La définition la plus courante du voyage est : « une action qui permet le déplacement en un autre lieu ».

Dès que l’homme a acquis suffisamment d’autonomie matérielle pour penser à autre chose que simplement se nourrir et survivre, il a fait progresser son savoir en explorant son environnement donc en voyageant. A des époques où les médias étaient quasi-inexistants, aller toujours plus loin, dépasser les frontières, était l’un des seuls moyens de progresser dans la connaissance des sciences, de l’homme et du monde.

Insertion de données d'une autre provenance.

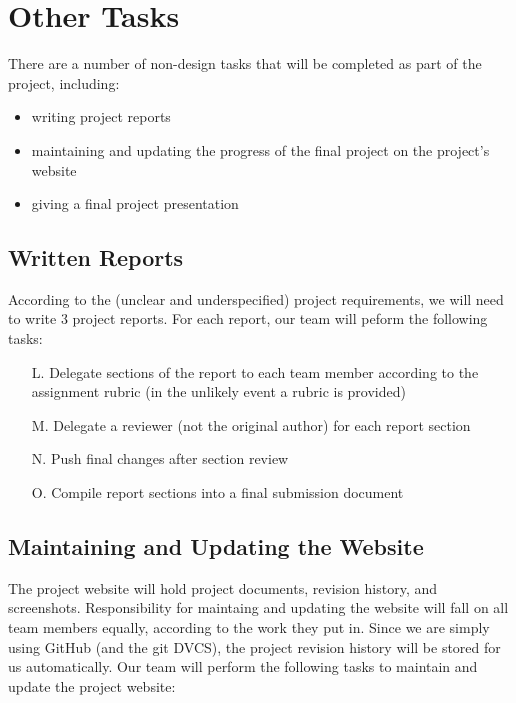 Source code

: \chapter{Other Tasks}

There are a number of non-design tasks that will be completed as part of the
project, including:

\begin{itemize}
    \item writing project reports
    \item maintaining and updating the progress of the final project on the project's website
    \item giving a final project presentation
\end{itemize}

\section{Written Reports}
\label{sec:reports}

According to the (unclear and underspecified) project requirements, we will
need to write 3 project reports. For each report, our team will peform the
following tasks:

\begin{itemize}
    \item [L.] \label{task:L} Delegate sections of the report to each team member according
          to the assignment rubric (in the unlikely event a rubric is
          provided)
    \item [M.] \label{task:M} Delegate a reviewer (not the original author) for each report
          section
    \item [N.] \label{task:N} Push final changes after section review
    \item [O.] \label{task:O} Compile report sections into a final submission document
\end{itemize}

\section{Maintaining and Updating the Website}
\label{sec:website}

The project website will hold project documents, revision history, and
screenshots. Responsibility for maintaing and updating the website will fall
on all team members equally, according to the work they put in. Since we
are simply using GitHub (and the git DVCS), the project revision history
will be stored for us automatically. Our team will perform the following
tasks to maintain and update the project website:


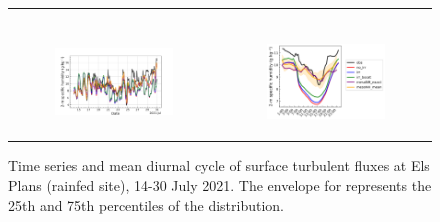 \begin{figure}[hbtp]
\begin{tabular}{cc}
\begin{subfigure}[t]{0.5\textwidth}
        \end{subfigure} \\
        \begin{subfigure}[t]{0.5\textwidth}
            \caption{}
            \includegraphics[width=\textwidth]{images/chap5/SOP_TS_DC/time_series_elsplans_q2m.png}
        \end{subfigure} &
        \begin{subfigure}[t]{0.5\textwidth}
            \caption{}
            \includegraphics[width=\textwidth]{images/chap5/SOP_TS_DC/diurnal_cycle_elsplans_q2m.png}
        \end{subfigure}
    \end{tabular}
    \caption{Time series and mean diurnal cycle of surface turbulent fluxes at Els Plans (rainfed site), 14-30 July 2021. The envelope for \mesomean represents the 25th and 75th percentiles of the distribution.}
    \label{fig:elsplans_surfacevars}
\end{figure}

\hfill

Au fur et à mesure des siècles, les expéditions n’ont plus été composées uniquement de militaires ou d’aventuriers en quête de profit, mais aussi de scientifiques, d’artistes et de philosophes ouverts sur les civilisations qu’ils rencontraient. De ces longs périples, ils ne ramenèrent plus seulement des biens, des épices, de l’or, ou d’autres sources de revenus potentiels. Partis pour apporter leur civilisation, ils revenaient eux-mêmes imprégnés, parfois sans le savoir, de tout ce qu’ils avaient vécu, des civilisations et des différentes cultures qu’ils avaient côtoyés ou même souvent combattus. Ce n’était pas uniquement la confrontation avec des mondes différents qui les transformaient ainsi, mais aussi la lente maturation de ces impressions pendant le temps nécessairement long des voyages en bateau ou à cheval.

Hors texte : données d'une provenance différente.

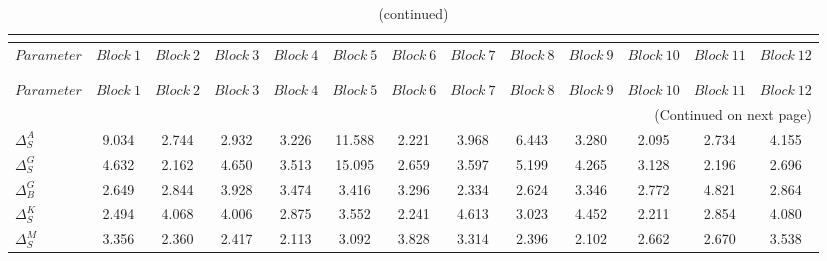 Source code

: 
\begin{center}
\begin{longtable}{lcccccccccccc} 
\caption{MCMC Inefficiency factors per block}\\
 \label{Table:MCMC_inefficiency_factors}\\
\toprule 
$Parameter             $	 & 	 $     Block~1$	 & 	 $     Block~2$	 & 	 $     Block~3$	 & 	 $     Block~4$	 & 	 $     Block~5$	 & 	 $     Block~6$	 & 	 $     Block~7$	 & 	 $     Block~8$	 & 	 $     Block~9$	 & 	 $    Block~10$	 & 	 $    Block~11$	 & 	 $    Block~12$\\
\midrule \endfirsthead 
\caption{(continued)}\\
 \toprule \\ 
$Parameter             $	 & 	 $     Block~1$	 & 	 $     Block~2$	 & 	 $     Block~3$	 & 	 $     Block~4$	 & 	 $     Block~5$	 & 	 $     Block~6$	 & 	 $     Block~7$	 & 	 $     Block~8$	 & 	 $     Block~9$	 & 	 $    Block~10$	 & 	 $    Block~11$	 & 	 $    Block~12$\\
\midrule \endhead 
\midrule \multicolumn{13}{r}{(Continued on next page)} \\ \bottomrule \endfoot 
\bottomrule \endlastfoot 
$ {\Delta^{A}_{S}}     $	 & 	       9.034	 & 	       2.744	 & 	       2.932	 & 	       3.226	 & 	      11.588	 & 	       2.221	 & 	       3.968	 & 	       6.443	 & 	       3.280	 & 	       2.095	 & 	       2.734	 & 	       4.155 \\ 
$ {\Delta^{G}_{S}}     $	 & 	       4.632	 & 	       2.162	 & 	       4.650	 & 	       3.513	 & 	      15.095	 & 	       2.659	 & 	       3.597	 & 	       5.199	 & 	       4.265	 & 	       3.128	 & 	       2.196	 & 	       2.696 \\ 
$ {\Delta^{G}_{B}}     $	 & 	       2.649	 & 	       2.844	 & 	       3.928	 & 	       3.474	 & 	       3.416	 & 	       3.296	 & 	       2.334	 & 	       2.624	 & 	       3.346	 & 	       2.772	 & 	       4.821	 & 	       2.864 \\ 
$ {\Delta^{K}_{S}}     $	 & 	       2.494	 & 	       4.068	 & 	       4.006	 & 	       2.875	 & 	       3.552	 & 	       2.241	 & 	       4.613	 & 	       3.023	 & 	       4.452	 & 	       2.211	 & 	       2.854	 & 	       4.080 \\ 
$ {\Delta^{M}_{S}}     $	 & 	       3.356	 & 	       2.360	 & 	       2.417	 & 	       2.113	 & 	       3.092	 & 	       3.828	 & 	       3.314	 & 	       2.396	 & 	       2.102	 & 	       2.662	 & 	       2.670	 & 	       3.538 \\ 

\end{longtable}
\end{center}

Les transformations opérées par le voyage sur le voyageur ont tellement marqués les esprits qu’elles ont inspirés nombre d’écrivains ou d’artistes. Le roman de voyage d’autrefois et le « road-movie » d’aujourd’hui sont des styles de récits répertoriés et presque codifiés. La thématique de ces ouvrages est souvent qualifiée par les commentateurs ou critiques de « voyage initiatique », bien évidemment pas toujours dans le sens où nous l’entendons.

Pour qu’un déplacement soit un voyage, il est nécessaire qu’il ait un but, même si celui-ci n’est jamais atteint. L’errance, déplacement sans but n’est pas un voyage mais peut même constituer une sanction divine comme pour Caïn ou le « juif errant ». Nombre de traditions et religions associent le voyage, physique ou non, à la notion d’initiation ou d’évolution, qu’elle soit personnelle ou collective : c’est le voyage de tout un peuple vers la terre promise ou encore le tour de France des Compagnons du Devoir.

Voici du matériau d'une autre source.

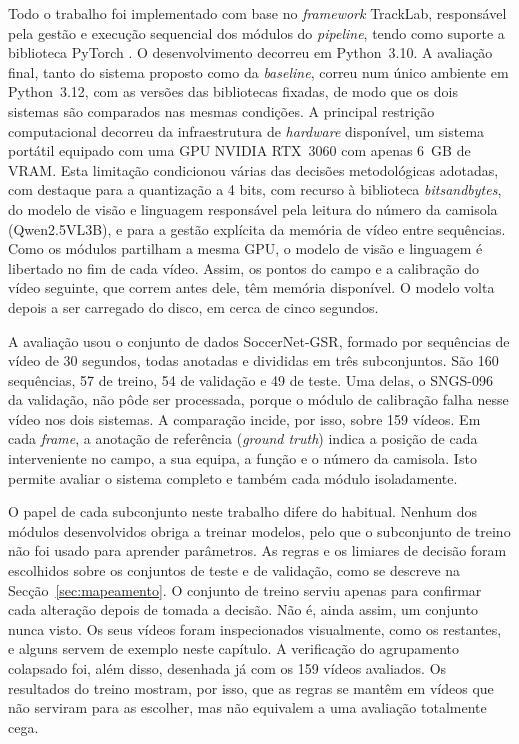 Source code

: Todo o trabalho foi implementado com base no \emph{framework} TrackLab, responsável pela gestão e execução sequencial dos módulos do \emph{pipeline}, tendo como suporte a biblioteca PyTorch \citep{paszke2019pytorch}. O desenvolvimento decorreu em Python~3.10. A avaliação final, tanto do sistema proposto como da \emph{baseline}, correu num único ambiente em Python~3.12, com as versões das bibliotecas fixadas, de modo que os dois sistemas são comparados nas mesmas condições. A principal restrição computacional decorreu da infraestrutura de \emph{hardware} disponível, um sistema portátil equipado com uma GPU NVIDIA RTX~3060 com apenas 6~GB de VRAM. Esta limitação condicionou várias das decisões metodológicas adotadas, com destaque para a quantização a 4 bits, com recurso à biblioteca \emph{bitsandbytes}, do modelo de visão e linguagem responsável pela leitura do número da camisola (Qwen2.5VL3B), e para a gestão explícita da memória de vídeo entre sequências. Como os módulos partilham a mesma GPU, o modelo de visão e linguagem é libertado no fim de cada vídeo. Assim, os pontos do campo e a calibração do vídeo seguinte, que correm antes dele, têm memória disponível. O modelo volta depois a ser carregado do disco, em cerca de cinco segundos.

A avaliação usou o conjunto de dados SoccerNet-GSR, formado por sequências de vídeo de 30 segundos, todas anotadas e divididas em três subconjuntos. São 160 sequências, 57 de treino, 54 de validação e 49 de teste. Uma delas, o SNGS-096 da validação, não pôde ser processada, porque o módulo de calibração falha nesse vídeo nos dois sistemas. A comparação incide, por isso, sobre 159 vídeos. Em cada \emph{frame}, a anotação de referência (\emph{ground truth}) indica a posição de cada interveniente no campo, a sua equipa, a função e o número da camisola. Isto permite avaliar o sistema completo e também cada módulo isoladamente.

O papel de cada subconjunto neste trabalho difere do habitual. Nenhum dos módulos desenvolvidos obriga a treinar modelos, pelo que o subconjunto de treino não foi usado para aprender parâmetros. As regras e os limiares de decisão foram escolhidos sobre os conjuntos de teste e de validação, como se descreve na Secção~\ref{sec:mapeamento}. O conjunto de treino serviu apenas para confirmar cada alteração depois de tomada a decisão. Não é, ainda assim, um conjunto nunca visto. Os seus vídeos foram inspecionados visualmente, como os restantes, e alguns servem de exemplo neste capítulo. A verificação do agrupamento colapsado foi, além disso, desenhada já com os 159 vídeos avaliados. Os resultados do treino mostram, por isso, que as regras se mantêm em vídeos que não serviram para as escolher, mas não equivalem a uma avaliação totalmente cega.


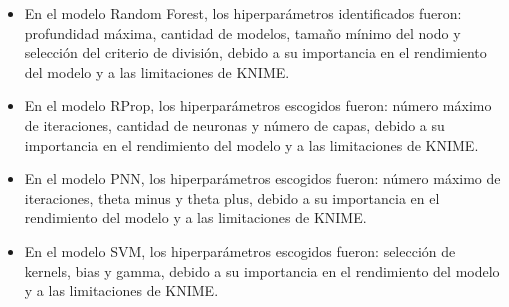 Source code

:\begin{itemize}
	\item En el modelo Random Forest, los hiperparámetros identificados fueron: profundidad máxima, cantidad de modelos, tamaño mínimo del nodo y selección del criterio de división, debido a su importancia en el rendimiento del modelo y a las limitaciones de KNIME.
	\item En el modelo RProp, los hiperparámetros escogidos fueron: número máximo de iteraciones, cantidad de neuronas y número de capas, debido a su importancia en el rendimiento del modelo y a las limitaciones de KNIME.
	\item En el modelo PNN, los hiperparámetros escogidos fueron: número máximo de iteraciones, theta minus y theta plus, debido a su importancia en el rendimiento del modelo y a las limitaciones de KNIME.
	\item En el modelo SVM, los hiperparámetros escogidos fueron: selección de kernels, bias y gamma, debido a su importancia en el rendimiento del modelo y a las limitaciones de KNIME.
\end{itemize}


\pagebreak

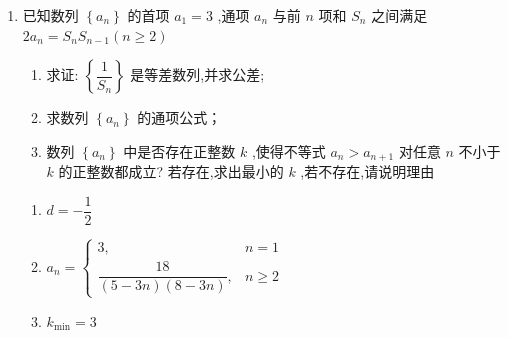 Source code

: \begin{enumerate}
\begin{jieda}
\begin{enumerate}
            因为 ${a}_{n + 1} - {a}_{n} = 2\left( {n + 1}\right)  - {2n} = 2$ ,所以 $\left\{  {a}_{n}\right\}$ 是以 ${a}_{1} = 2$ 为首项, 2 为公差的等差数列；
            \item 由 ${c}_{n} = \left\{  \begin{matrix} \dfrac{1}{n\left( {n + 2}\right) } & n\text{ 为奇数 } \\  {a}_{n} & n\text{ 为偶数 } \end{matrix}\right.$,
        \end{enumerate}
    \end{jieda}
    
    \item 已知数列 $\left\{  {a}_{n}\right\}$ 的首项 ${a}_{1} = 3$ ,通项 ${a}_{n}$ 与前 $n$ 项和 ${S}_{n}$ 之间满足 $2{a}_{n} = {S}_{n}{S}_{n - 1}\left( {n \geq  2}\right)$
    \begin{enumerate}
        \item 求证: $\left\{  \dfrac{1}{{S}_{n}}\right\}$ 是等差数列,并求公差;
        \item 求数列 $\left\{  {a}_{n}\right\}$ 的通项公式；
        \item 数列 $\left\{  {a}_{n}\right\}$ 中是否存在正整数 $k$ ,使得不等式 ${a}_{n} > {a}_{n + 1}$ 对任意 $n$ 不小于 $k$ 的正整数都成立? 若存在,求出最小的 $k$ ,若不存在,请说明理由
    \end{enumerate}
    \begin{jieda}
        \begin{enumerate}
            \item $d =  - \dfrac{1}{2}$
            \item ${a}_{n} = \left\{  \begin{array}{ll} 3, & n = 1 \\  \dfrac{18}{\left( {5 - {3n}}\right) \left( {8 - {3n}}\right) }, & n \geq  2 \end{array}\right.$
            \item ${k}_{\min } = 3$
        \end{enumerate}
    \end{jieda}


\end{enumerate}
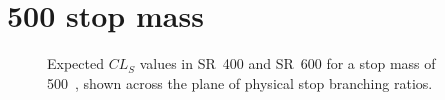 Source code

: \FloatBarrier

\newpage
\section{500 \texorpdfstring{\GeV}{GeV} stop mass}

\begin{figure}[ht]
  \centering
  \caption{
    Expected $CL_S$ values in SR~400 and SR~600 for a stop mass of 500~\GeV,
    shown across the plane of physical stop branching ratios.
  }
\end{figure}

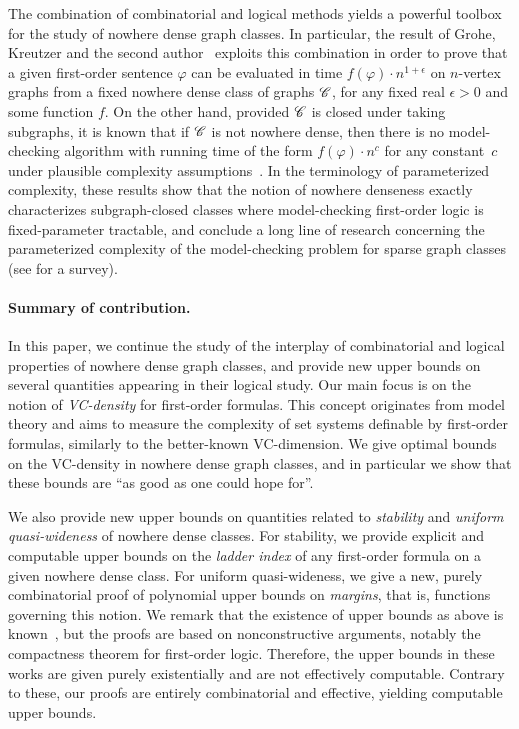 The combination of combinatorial and logical methods yields a powerful
toolbox for the study of nowhere dense graph classes. In particular,
the result of Grohe, Kreutzer and the second
author~\cite{grohe2014deciding} exploits this combination in order to
prove that a given first-order sentence $\varphi$ can be evaluated in
time $f(\varphi)\cdot n^{1+\epsilon}$ on $n$-vertex graphs from a
fixed nowhere dense class of graphs $\mathscr{C}$, for any fixed real
$\epsilon>0$ and some function $f$.  On the other hand, provided
$\mathscr{C}$ is closed under taking subgraphs, it is known that if $\mathscr{C}$ is
not nowhere dense, then there is no model-checking 
algorithm with running time of the
form $f(\varphi)\cdot n^c$ for any constant~$c$ under plausible
complexity assumptions~\cite{dvovrak2013testing}.  In the terminology
of parameterized complexity, these results show that the notion of
nowhere denseness exactly characterizes subgraph-closed classes where
model-checking first-order logic is fixed-parameter tractable, and
conclude a long line of research concerning the parameterized
complexity of the model-checking problem for sparse graph classes (see
\cite{grokre11} for a survey).

\paragraph{Summary of contribution.} In this paper, we continue the
study of the interplay of combinatorial and logical properties of
nowhere dense graph classes, and provide new upper bounds on several
quantities appearing in their logical study.  Our main focus is on the
notion of \emph{VC-density} for first-order formulas. This concept
originates from model theory and aims to measure the complexity of set
systems definable by first-order formulas, similarly to the
better-known VC-dimension.  We give optimal bounds on the VC-density
in nowhere dense graph classes, and in particular we show that these
bounds are ``as good as one could hope for''.

We also provide new upper bounds on quantities related to
{\em{stability}} and {\em{uniform quasi-wideness}} of nowhere dense
classes.  For stability, we provide explicit and computable upper
bounds on the \emph{ladder index} of any first-order formula on a
given nowhere dense class.  For uniform quasi-wideness, we give a new,
purely combinatorial proof of polynomial upper bounds on
{\em{margins}}, that is, functions governing this notion.  We remark
that the existence of upper bounds as above is
known~\cite{adler2014interpreting,siebertz2016polynomial}, but the
proofs are based on nonconstructive arguments, notably the compactness
theorem for first-order logic. Therefore, the upper bounds in these
works are given purely existentially and are not effectively
computable.  Contrary to these, our proofs are entirely combinatorial
and effective, yielding computable upper bounds.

La Franc-Maçonnerie puisque universelle, n’échappe pas à la règle. Le mode même de circumambulation, la façon de se déplacer en loge, est un élément qui n’est pas laissé au hasard. Dans le Rite Écossais Ancien et Accepté, le déplacement s’effectue comme le ferait le soleil autour de la terre, c’est à dire de gauche à droite lorsqu’on est face à l’orient.

Le voyage initiatique sous diverses formes joue un rôle actif dans l’initiation et l’élévation du Maçon. Avant d’être candidat à la maîtrise, le compagnon passe par plusieurs étapes dans sa vie initiatique. Tout d’abord profane, il accompli un premier voyage qui le conduit à frapper matériellement à la porte du temple. Tout le long de la tenue d’initiation, il va franchir les quatre épreuves qui vont le transformer en initié.

Au cours de la première, l’épreuve de la terre, il est enfermé dans le cabinet de réflexion. Le premier voyage initiatique qu’il réalise à cette occasion est immobile et intérieur. C’est au fond de lui même qu’il va tenter de retrouver la pierre enfouie encore recouverte de sa gangue. Ce premier voyage le conduit à un état de conscience propre à poursuivre la démarche qu’il a entreprise. Partant du Nadir, au fond de la terre, il va directement monter au Zénith dans l’épreuve de l’air, au cours d’un voyage empli de bruits et de fureur, images des turpitudes de la vie profane à laquelle il appartient encore.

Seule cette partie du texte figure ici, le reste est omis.